Why are there people playing poker on my TV?
Seriously.
No, don't give me that rhetorical "Why is anything on TV?" I know even "Three's Company" was on TV for nine years, but at least I know why: Suzanne Somers.
Suzanne Somers is not playing poker on my TV, but it seems like everyone else is. There is celebrity poker, but I haven't seen Suzanne Somers on that, either. I've seen Jerome Bettis. He lost, but it was nothing like what I lost -- two minutes of my life I'm never getting back.
Something like six weeks ago, I reminded myself that poker on TV might be a viable column topic and resolved to watch it. Here's the way a typical attempt at watching poker went for me.
OK, there's the deal and let's look at this guy's two hole cards via the ESPN Hole Card Cam. Hmmm. An 8 and a 9, both of hearts. How about that. I wonder what's on TV Land.
Click.
Hey, it's the "Green Acres" episode where Lisa Douglas gets Arnold Ziffel an audition with a Hollywood agent she knows. She climbs up the telephone in a dress from Saks to call California with a rave review of Arnold's stage debut with the Hooterville Players.
Sure, Arnold's actually a pig, but have you seen the guys sitting around the poker table?
To be clear, my objection isn't aesthetic, but rather dramatic. Poker is merely the next step down in the devolution of televised sports. When television was new, its sports offerings were mostly wrestling and boxing. No one ever had to ask themselves why they were watching wrestling or boxing. It was because two guys were trying to kill each other. If there's a fight on a PAT bus, people will watch it. If it were advertised, ridership would triple.

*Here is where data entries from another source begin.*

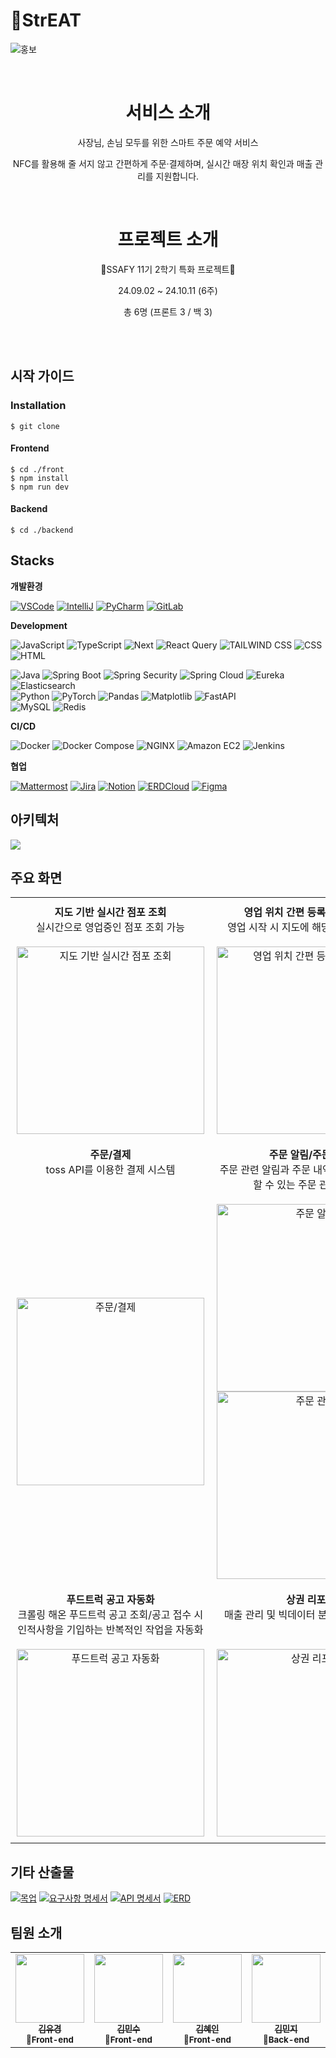 # 🌭StrEAT

![홍보](https://github.com/user-attachments/assets/cbaa5843-7a99-40de-90a7-187045451e90)

<br />

<div align="center">
  <h1>서비스 소개</h1>
  <p>사장님, 손님 모두를 위한 스마트 주문 예약 서비스</p>
  <p>NFC를 활용해 줄 서지 않고 간편하게 주문·결제하며, 실시간 매장 위치 확인과 매출 관리를 지원합니다.</p>

  <br />

  <h1>프로젝트 소개</h1>
  <p>🌷SSAFY 11기 2학기 특화 프로젝트🌷</p>
  <p>24.09.02 ~ 24.10.11 (6주)</p>
  <p>총 6명 (프론트 3 / 백 3)</p>

  <br />
</div>

<br />

## 시작 가이드

### Installation

```
$ git clone
```

#### Frontend

```
$ cd ./front
$ npm install
$ npm run dev
```

#### Backend

```
$ cd ./backend
```

## Stacks

**개발환경**

[![VSCode](https://img.shields.io/badge/VISUAL%20STUDIO%20Code-007ACC?style=for-the-badge&logo=visual-studio-code&logoColor=white)](https://code.visualstudio.com/)
[![IntelliJ](https://img.shields.io/badge/IntelliJ%20IDEA-000000?style=for-the-badge&logo=intellij-idea&logoColor=white)](https://www.jetbrains.com/idea/)
[![PyCharm](https://img.shields.io/badge/PyCharm-000000?style=for-the-badge&logo=pycharm&logoColor=white)](https://www.jetbrains.com/pycharm/)
[![GitLab](https://img.shields.io/badge/GitLab-FC6D26?style=for-the-badge&logo=gitlab&logoColor=white)](https://lab.ssafy.com/s11-webmobile1-sub2/S11P12A804)

**Development**

![JavaScript](https://img.shields.io/badge/JavaScript-F7DF1E?style=for-the-badge&logo=javascript&logoColor=black)
![TypeScript](https://img.shields.io/badge/TypeScript-3178C6?style=for-the-badge&logo=typescript&logoColor=white)
![Next](https://img.shields.io/badge/Next-000000?style=for-the-badge&logo=nextdotjs&logoColor=white)
![React Query](https://img.shields.io/badge/React%20Query-FF4154?style=for-the-badge&logo=reactquery&logoColor=white)
![TAILWIND CSS](https://img.shields.io/badge/Tailwind%20CSS-06B6D4?style=for-the-badge&logo=tailwindcss&logoColor=white)
![CSS](https://img.shields.io/badge/CSS-1572B6?style=for-the-badge&logo=css3&logoColor=white)
![HTML](https://img.shields.io/badge/HTML-E34F26?style=for-the-badge&logo=html5&logoColor=white)  

![Java](https://img.shields.io/badge/Java-000000?style=for-the-badge&logo=openjdk&logoColor=white)
![Spring Boot](https://img.shields.io/badge/Spring%20Boot-6DB33F?style=for-the-badge&logo=spring-boot&logoColor=white)
![Spring Security](https://img.shields.io/badge/Spring%20Security-6DB33F?style=for-the-badge&logo=spring-security&logoColor=white)
![Spring Cloud](https://img.shields.io/badge/Spring%20Cloud-6DB33F?style=for-the-badge&logo=spring&logoColor=white)
![Eureka](https://img.shields.io/badge/Eureka-8A2C2E?style=for-the-badge&logo=java&logoColor=white)
![Elasticsearch](https://img.shields.io/badge/Elasticsearch-005571?style=for-the-badge&logo=elasticsearch&logoColor=white)  
![Python](https://img.shields.io/badge/Python-3776AB?style=for-the-badge&logo=python&logoColor=white)
![PyTorch](https://img.shields.io/badge/PyTorch-EE4C2C?style=for-the-badge&logo=pytorch&logoColor=white)
![Pandas](https://img.shields.io/badge/Pandas-150px458?style=for-the-badge&logo=pandas&logoColor=white)
![Matplotlib](https://img.shields.io/badge/Matplotlib-003366?style=for-the-badge&logo=matplotlib&logoColor=white)
![FastAPI](https://img.shields.io/badge/FastAPI-009688?style=for-the-badge&logo=fastapi&logoColor=white)  
![MySQL](https://img.shields.io/badge/MySQL-4479A1?style=for-the-badge&logo=mysql&logoColor=white)
![Redis](https://img.shields.io/badge/Redis-DC382D?style=for-the-badge&logo=redis&logoColor=white)

**CI/CD**

![Docker](https://img.shields.io/badge/Docker-2496ED?style=for-the-badge&logo=docker&logoColor=white)
![Docker Compose](https://img.shields.io/badge/Docker%20Compose-2496ED?style=for-the-badge&logo=docker&logoColor=white)
![NGINX](https://img.shields.io/badge/NGINX-009639?style=for-the-badge&logo=nginx&logoColor=white)
![Amazon EC2](https://img.shields.io/badge/Amazon%20EC2-FF9900?style=for-the-badge&logo=amazon-ec2&logoColor=white)
![Jenkins](https://img.shields.io/badge/Jenkins-D24939?style=for-the-badge&logo=jenkins&logoColor=white)

**협업**

[![Mattermost](https://img.shields.io/badge/Mattermost-0072C6?style=for-the-badge&logo=mattermost&logoColor=white)](https://mattermost.com/)
[![Jira](https://img.shields.io/badge/Jira-0052CC?style=for-the-badge&logo=jira&logoColor=white)](https://ssafy.atlassian.net/jira/software/c/projects/S11P12A804/boards/7037)
[![Notion](https://img.shields.io/badge/Notion-000000?style=for-the-badge&logo=notion&logoColor=white)](https://imminent-hamburger-1d8.notion.site/8-0-4-0fbd317ef9d840bc9d31ea8adfa50ceb)
[![ERDCloud](https://img.shields.io/badge/ERDCloud-4285F4?style=for-the-badge&logo=cloud&logoColor=white)](https://www.erdcloud.com/d/HWmzKdqNndLE4H9ay)
[![Figma](https://img.shields.io/badge/Figma-F24E1E?style=for-the-badge&logo=figma&logoColor=white)](https://www.figma.com/design/7WUqXjKvUcDPLKYMUa9P4Y/%EC%98%B7%EC%A7%B1?node-id=0-1&t=K68NqokoRcvm5jnd-0)

## 아키텍처

<img src="https://github.com/user-attachments/assets/5dd99207-089a-4cb4-a4d9-6a7588fc9df7">

## 주요 화면

<table style="width: 100%; table-layout: fixed; border-collapse: collapse;">
  <tr>
    <td style="width: 50%; text-align: center; vertical-align: top; padding: 10px;"><b style="text-">지도 기반 실시간 점포 조회</b><br/>실시간으로 영업중인 점포 조회 가능</td>
    <td style="width: 50%; text-align: center; vertical-align: top; padding: 10px;"><b>영업 위치 간편 등록 & 영업 시작</b><br/>영업 시작 시 지도에 해당 점포 위치 표시</td>
  </tr>
  <tr>
    <td style="width: 50%; text-align: center; padding: 10px;">
      <img src="https://github.com/user-attachments/assets/1e5d162d-6532-4468-995d-24ccd40dddf4" alt="지도 기반 실시간 점포 조회" style="max-width: 100%; height: 300px; object-fit: contain; display: block; margin: auto;">
    </td>
    <td style="width: 50%; text-align: center; padding: 10px;">
      <img src="https://github.com/user-attachments/assets/59b06b88-a894-41a9-ab10-bbf7e3455c51" alt="영업 위치 간편 등록/영업 시작" style="max-width: 100%; height: 300px; object-fit: contain; display: block; margin: auto;">
    </td>
  </tr>
  <tr>
    <td style="width: 50%; text-align: center; vertical-align: top; padding: 10px;"><b>주문/결제</b><br/>toss API를 이용한 결제 시스템</td>
    <td style="width: 50%; text-align: center; vertical-align: top; padding: 10px;"><b>주문 알림/주문 관리</b><br/>주문 관련 알림과 주문 내역을 확인하고 관리할 수 있는 주문 관리 시스템</td>
  </tr>
  <tr>
    <td style="width: 50%; text-align: center; padding: 10px;">
      <img src="https://github.com/user-attachments/assets/5429f632-0f51-4eba-89bc-099122bab2a8" alt="주문/결제" style="max-width: 100%; height: 300px; object-fit: contain; display: block; margin: auto;">
    </td>
    <td style="width: 50%; text-align: center; padding: 10px;">
      <img src="https://github.com/user-attachments/assets/2a3e2021-9813-4752-bc22-15a7d0060055" alt="주문 알림" style="max-width: 100%; height: 300px; object-fit: contain; display: block; margin: auto;">
      <img src="https://github.com/user-attachments/assets/a93f8623-0431-440f-ba9c-990a01fb7d62" alt="주문 관리" style="max-width: 100%; height: 300px; object-fit: contain; display: block; margin: auto;">
    </td>
  </tr>
  <tr>
    <td style="width: 50%; text-align: center; vertical-align: top; padding: 10px;"><b>푸드트럭 공고 자동화</b><br/>크롤링 해온 푸드트럭 공고 조회/공고 접수 시 인적사항을 기입하는 반복적인 작업을 자동화</td>
    <td style="width: 50%; text-align: center; vertical-align: top; padding: 10px;"><b>상권 리포트</b><br/>매출 관리 및 빅데이터 분석을 통한 가이드</td>
  </tr>
  <tr>
    <td style="width: 50%; text-align: center; padding: 10px;">
      <img src="https://github.com/user-attachments/assets/e7b0bdea-a702-481d-a5e7-d6201846b6c0" alt="푸드트럭 공고 자동화" style="max-width: 100%; height: 300px; object-fit: contain; display: block; margin: auto;">
    </td>
    <td style="width: 50%; text-align: center; padding: 10px;">
      <img src="https://github.com/user-attachments/assets/4ffcc3bb-6251-46c2-aee3-cea3696cfec7" alt="상권 리포트" style="max-width: 100%; height: 300px; object-fit: contain; display: block; margin: auto;">
    </td>
  </tr>
</table>


## 기타 산출물

[![목업](https://img.shields.io/badge/목업-d11f1f)](https://www.figma.com/design/ORKNTejpWnTw0PXYb0iGqB/StrEAT?t=Npw470FfJieWq5ct-0)
[![요구사항 명세서](https://img.shields.io/badge/요구사항%20명세서-14b55c)](https://dawn-boat-a36.notion.site/509ea2ac7c1c41c29565dc96a3a4118e)
[![API 명세서](https://img.shields.io/badge/API%20명세서-cc631d)](https://dawn-boat-a36.notion.site/API-1bb24f628f0f43dc9dbe07d8cead24e5?pvs=25)
[![ERD](https://img.shields.io/badge/ERD-575757)](https://www.erdcloud.com/d/RqKqHKMmYY8sXMhnp)

## 팀원 소개

<table>
  <tr>
    <td align="center">
      <a href="https://github.com/KimYuKyung16">
        <img src="https://avatars.githubusercontent.com/u/81006438?v=4" width="110px;" alt=""/><br />
        <sub><b>김유경</b></sub></a><br />
        <sub><b>🍕Front-end</b></sub></a><br />
    </td>
    <td align="center">
      <a href="https://github.com/min75046591">
        <img src="https://avatars.githubusercontent.com/u/156295192?v=4" width="110px;" alt=""/><br />
        <sub><b>김민수</b></sub></a><br />
        <sub><b>🍕Front-end</b></sub></a><br />
    <sub><b></b></sub></a>
    </td>
    <td align="center">
      <a href="https://github.com/meinnn">
        <img src="https://avatars.githubusercontent.com/u/102753070?v=4" width="110px;" alt=""/><br />
        <sub><b>김혜인</b></sub></a><br />
        <sub><b>🍕Front-end</b></sub></a><br /> 
    <sub><b></b></sub></a>
    </td>
    <td align="center">
      <a href="https://github.com/minddong2">
        <img src="https://avatars.githubusercontent.com/u/127336999?v=4" width="110px;" alt=""/><br />
        <sub><b>김민지</b></sub></a><br />
        <sub><b>🍟Back-end</b></sub></a><br />
    <sub><b></b></sub></a>
    </td>
    <td align="center">
      <a href="https://github.com/junbeom-Son">
        <img src="https://avatars.githubusercontent.com/u/89973303?v=4" width="110px;" alt=""/><br />
        <sub><b>손준범</b></sub></a><br />
        <sub><b>🍟Back-end</b></sub></a><br />
    <sub><b></b></sub></a>
    </td>
        <td align="center">
      <a href="https://github.com/RatlyREM">
        <img src="https://avatars.githubusercontent.com/u/39582908?v=4" width="110px;" alt=""/><br />
        <sub><b>이주호</b></sub></a><br />
        <sub><b>🍟Back-end</b></sub></a><br />
    <sub><b></b></sub></a>
    </td>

But then things started to deteriorate. Baseball, football, basketball, hockey, tennis, golf, hunting, fishing, and now poker. The World Series of Poker has apparently just ended, and to be perfectly candid, had I to choose among the World Series of Poker, the Super Bowl of Parcheesi and the Stanley Cup of Clue, I'd be at a loss.

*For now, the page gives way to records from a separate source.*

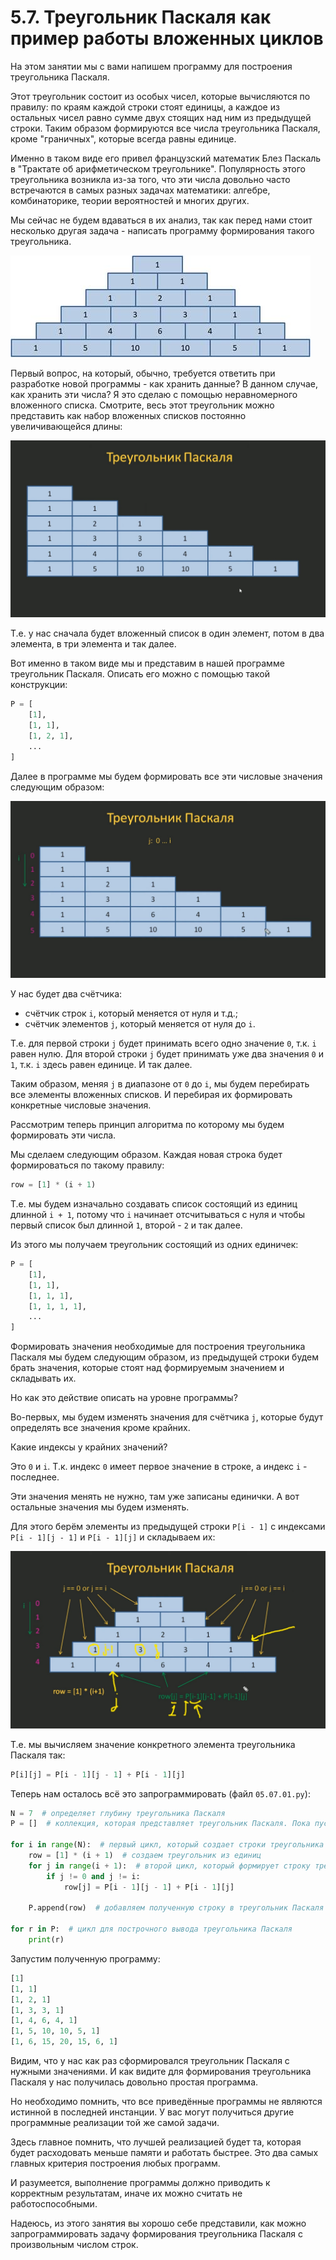 # 5.7. Треугольник Паскаля как пример работы вложенных циклов

На этом занятии мы с вами напишем программу для построения треугольника Паскаля.

Этот треугольник состоит из особых чисел, которые вычисляются по правилу: по краям каждой строки стоят единицы, а каждое из остальных чисел равно сумме двух стоящих над ним из предыдущей строки. Таким образом формируются все числа треугольника Паскаля, кроме "граничных", которые всегда равны единице.

Именно в таком виде его привел французский математик Блез Паскаль в "Трактате об арифметическом треугольнике". Популярность этого треугольника возникла из-за того, что эти числа довольно часто встречаются в самых разных задачах математики: алгебре, комбинаторике, теории вероятностей и многих других.

Мы сейчас не будем вдаваться в их анализ, так как перед нами стоит несколько другая задача - написать программу формирования такого треугольника.

![Треугольник Паскаля](../pictures/05-pictures/05.07/05.07.01.jpg "Треугольник Паскаля")

Первый вопрос, на который, обычно, требуется ответить при разработке новой программы - как хранить данные? В данном случае, как хранить эти числа? Я это сделаю с помощью неравномерного вложенного списка. Смотрите, весь этот треугольник можно представить как набор вложенных списков постоянно увеличивающейся длины:

![Представление треугольника Паскаля](../pictures/05-pictures/05.07/05.07.02.jpg "Представление треугольника Паскаля")

Т.е. у нас сначала будет вложенный список в один элемент, потом в два элемента, в три элемента и так далее.

Вот именно в таком виде мы и представим в нашей программе треугольник Паскаля. Описать его можно с помощью такой конструкции:

```python
P = [
    [1],
    [1, 1],
    [1, 2, 1],
    ...
]
```

Далее в программе мы будем формировать все эти числовые значения следующим образом:

![Формирование треугольника Паскаля](../pictures/05-pictures/05.07/05.07.03.jpg "Формирование треугольника Паскаля")

У нас будет два счётчика:

- счётчик строк `i`, который меняется от нуля и т.д.;
- счётчик элементов `j`, который меняется от нуля до `i`.

Т.е. для первой строки `j` будет принимать всего одно значение `0`, т.к. `i` равен нулю. Для второй строки `j` будет принимать уже два значения `0` и `1`, т.к. `i` здесь равен единице. И так далее.

Таким образом, меняя `j` в диапазоне от `0` до `i`, мы будем перебирать все элементы вложенных списков. И перебирая их формировать конкретные числовые значения.

Рассмотрим теперь принцип алгоритма по которому мы будем формировать эти числа.

Мы сделаем следующим образом. Каждая новая строка будет формироваться по такому правилу:

```python
row = [1] * (i + 1)
```

Т.е. мы будем изначально создавать список состоящий из единиц длинной `i + 1`, потому что `i` начинает отсчитываться с нуля и чтобы первый список был длинной `1`, второй - `2` и так далее.

Из этого мы получаем треугольник состоящий из одних единичек:

```python
P = [
    [1],
    [1, 1],
    [1, 1, 1],
    [1, 1, 1, 1],
    ...
]
```

Формировать значения необходимые для построения треугольника Паскаля мы будем следующим образом, из предыдущей строки будем брать значения, которые стоят над формируемым значением и складывать их.

Но как это действие описать на уровне программы?

Во-первых, мы будем изменять значения для счётчика `j`, которые будут определять все значения кроме крайних.

Какие индексы у крайних значений?

Это `0` и `i`. Т.к. индекс `0` имеет первое значение в строке, а индекс `i` - последнее.

Эти значения менять не нужно, там уже записаны единички. А вот остальные значения мы будем изменять.

Для этого берём элементы из предыдущей строки `P[i - 1]` с индексами `P[i - 1][j - 1]` и `P[i - 1][j]` и складываем их:

![Вычисление элементов треугольника Паскаля](../pictures/05-pictures/05.07/05.07.04.jpg "Вычисление элементов треугольника Паскаля")

Т.е. мы вычисляем значение конкретного элемента треугольника Паскаля так:

```python
P[i][j] = P[i - 1][j - 1] + P[i - 1][j]
```

Теперь нам осталось всё это запрограммировать (файл `05.07.01.py`):

```python
N = 7  # определяет глубину треугольника Паскаля
P = []  # коллекция, которая представляет треугольник Паскаля. Пока пустой список

for i in range(N):  # первый цикл, который создает строки треугольника Паскаля
    row = [1] * (i + 1)  # создаем треугольник из единиц
    for j in range(i + 1):  # второй цикл, который формирует строку треугольника Паскаля
        if j != 0 and j != i:
            row[j] = P[i - 1][j - 1] + P[i - 1][j]

    P.append(row)  # добавляем полученную строку в треугольник Паскаля

for r in P:  # цикл для построчного вывода треугольника Паскаля
    print(r)
```

Запустим полученную программу:

```python
[1]
[1, 1]
[1, 2, 1]
[1, 3, 3, 1]
[1, 4, 6, 4, 1]
[1, 5, 10, 10, 5, 1]
[1, 6, 15, 20, 15, 6, 1]
```

Видим, что у нас как раз сформировался треугольник Паскаля с нужными значениями. И как видите для формирования треугольника Паскаля у нас получилась довольно простая программа.

Но необходимо помнить, что все приведённые программы не являются истинной в последней инстанции. У вас могут получиться другие программные реализации той же самой задачи.

Здесь главное помнить, что лучшей реализацией будет та, которая будет расходовать меньше памяти и работать быстрее. Это два самых главных критерия построения любых программ.

И разумеется, выполнение программы должно приводить к корректным результатам, иначе их можно считать не работоспособными.

Надеюсь, из этого занятия вы хорошо себе представили, как можно запрограммировать задачу формирования треугольника Паскаля с произвольным числом строк.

I've got nothing against any of those games, poker in particular. Played it since I was about 7. Started at my grandmother's kitchen table. Pennies in the pot, quarter limit, five-card stud, sometimes five-card draw. Hours and hours. My grandfather, a miserable old goat, never seemed more alive than when he was beating my grandmother out of 13 cents.
She'd get mad. Clomp upstairs for more change. Clomp back down and get beat again. The rest of us knew he was about one pot away from an explosion in which years of simmering hostility would flow across the table in a toxic spew that made even 7-year-olds aware that there was more at stake than what was on the table.
"You cheap bastard!" she'd yip at him.
"Ah shaddap!"
Yeah, that was poker.
Maybe if the people playing poker on my TV had guns, that would change the dynamic. Old West poker. Out there, they didn't call aces and eights the dead man's hand for nothing. Maybe if I had a gun, I'd just kill myself, if all that was on TV was poker.
It's not like I've lost my attention span. I can still read for hours on end if people would let me, and I can still watch an entire American League baseball game (average length 6 hours, 14 minutes) with only one nap. But poker reminds me of George Costanza trying to sell Seinfeld's pilot to the network exec.
"What did you do today?"
"I got up and came to work."
"See, that's a show, right there."
"Where?"
"It's just what people do. You know, you get up. You read."
"You read on TV?"
"Well, no, you don't read."
No, and you don't play poker, which is reading, but in sunglasses. As an entertainment "innovation," this isn't pushing the envelope. This is pulling the envelope and ripping it to pieces.
In the sports TV continuum from wrestling to poker, we can only hope there is nowhere left to go.
Celebrity snoring, America's Funniest Comas, and Wake TV should be kept within the bounds of unstable imaginations.